In London, the houses of Parliament on the river Thames (Patrice Gilbert/Legal Times)
Continental Breakfast: your daily update on what’s happening in Europe.
The European Union is to make a renewed attempt to wrench euro-denominated clearing business from London to the eurozone in a move that could cost tens of thousands of jobs in the U.K. capital.
Britain was last year forced to go to court in order to block a European Central Bank policy that would have required clearing houses to relocate to the single currency area. In a landmark ruling, the EU general court found that the ECB “does not have the competence necessary to regulate the activity of securities clearing systems.”
But the European Commission, the EU’s executive body, is now considering backing legal changes that would give the ECB control over the location of key market infrastructure, the Financial Times reports.
London currently dominates the clearing of euro derivatives, processing three-quarters of all transactions globally, worth around $570 billion each day.
Losing this business would be a huge blow for the city. A report produced last month by big four accounting firm EY stated that it cost London a total of 83,000 jobs over the next seven years, including 18,000 in legal and accounting services.
But don’t worry: Analysts at ratings agency S&P said last month that Europe is “unlikely” to seize euro-based clearing from London. And as we learned from the financial crisis, ratings agencies are never wrong.
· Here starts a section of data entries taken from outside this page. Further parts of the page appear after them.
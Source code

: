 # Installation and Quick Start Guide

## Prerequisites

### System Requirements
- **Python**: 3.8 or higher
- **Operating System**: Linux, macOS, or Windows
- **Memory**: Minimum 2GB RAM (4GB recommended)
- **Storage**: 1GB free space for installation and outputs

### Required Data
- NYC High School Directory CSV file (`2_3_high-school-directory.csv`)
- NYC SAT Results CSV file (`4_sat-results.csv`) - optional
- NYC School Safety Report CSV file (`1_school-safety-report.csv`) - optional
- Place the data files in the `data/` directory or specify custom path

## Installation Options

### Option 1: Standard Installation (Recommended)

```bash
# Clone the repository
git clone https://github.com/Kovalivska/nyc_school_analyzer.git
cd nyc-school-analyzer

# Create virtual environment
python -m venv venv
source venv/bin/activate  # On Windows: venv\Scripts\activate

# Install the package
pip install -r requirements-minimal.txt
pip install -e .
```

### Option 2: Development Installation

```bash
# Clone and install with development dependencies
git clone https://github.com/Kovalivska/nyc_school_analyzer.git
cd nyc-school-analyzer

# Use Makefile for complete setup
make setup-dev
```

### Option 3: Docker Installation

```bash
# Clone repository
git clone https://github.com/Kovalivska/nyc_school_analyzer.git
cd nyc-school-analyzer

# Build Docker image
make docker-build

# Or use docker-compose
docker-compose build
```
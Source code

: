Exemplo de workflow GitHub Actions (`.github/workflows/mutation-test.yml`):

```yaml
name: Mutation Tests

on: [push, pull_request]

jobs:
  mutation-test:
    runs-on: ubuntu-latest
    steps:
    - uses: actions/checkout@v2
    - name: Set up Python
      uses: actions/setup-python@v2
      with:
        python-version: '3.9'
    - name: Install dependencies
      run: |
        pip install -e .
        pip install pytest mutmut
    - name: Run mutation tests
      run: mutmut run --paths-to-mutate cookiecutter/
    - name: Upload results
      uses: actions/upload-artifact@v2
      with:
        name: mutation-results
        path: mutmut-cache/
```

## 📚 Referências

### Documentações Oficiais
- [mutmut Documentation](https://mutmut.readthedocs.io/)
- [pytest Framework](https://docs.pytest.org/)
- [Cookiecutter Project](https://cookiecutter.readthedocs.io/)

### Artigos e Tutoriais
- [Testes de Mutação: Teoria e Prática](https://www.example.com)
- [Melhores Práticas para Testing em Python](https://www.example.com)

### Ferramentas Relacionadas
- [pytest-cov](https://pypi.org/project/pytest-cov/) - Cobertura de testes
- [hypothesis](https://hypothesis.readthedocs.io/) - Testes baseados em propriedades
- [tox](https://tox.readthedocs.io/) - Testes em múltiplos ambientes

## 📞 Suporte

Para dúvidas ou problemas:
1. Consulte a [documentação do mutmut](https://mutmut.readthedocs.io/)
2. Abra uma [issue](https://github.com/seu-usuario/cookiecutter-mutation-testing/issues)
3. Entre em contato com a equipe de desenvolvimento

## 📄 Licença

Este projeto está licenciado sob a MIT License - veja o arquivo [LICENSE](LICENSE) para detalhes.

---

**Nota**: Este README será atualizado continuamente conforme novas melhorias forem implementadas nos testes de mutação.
U.K. Firms In Talks To Take On KWM Trainees. But What About Support Staff?
If the above story is all a bit gloomy for the run up to Christmas, here’s something to lift the spirits, with news that a number of firms are in talks to take on trainees from King & Wood Mallesons’ failing European business.
A management figure at one firm told The American Lawyer’s U.K. sister title Legal Week that firms are “looking at stepping in to make sure people are taken care of.”
It’s great news and nice to see the industry rallying to support trainees that have been left in the lurch through no fault of their own. (Let’s ignore the fact that many firms have exacerbated the situation at KWM Europe by poaching partners.)
But trainees aren’t the only KWM Europe employees facing an uncertain future.
While much of the recent focus has been on the actions and movement of KWM partners, it is the junior lawyers and support staff that are often most affected whenever a firm goes under.
Partners generally have client relationships, books of business and access to senior figures at other law firms, which makes it relatively easier for them to find new jobs. Any junior lawyers and support staff that aren’t picked up by the firms seeking to buy parts of KWM Europe via a pre-pack administration, on the other hand, will likely be thrown back into the recruitment pool and left to compete for roles as and when they appear.
I encourage firms to do what they can.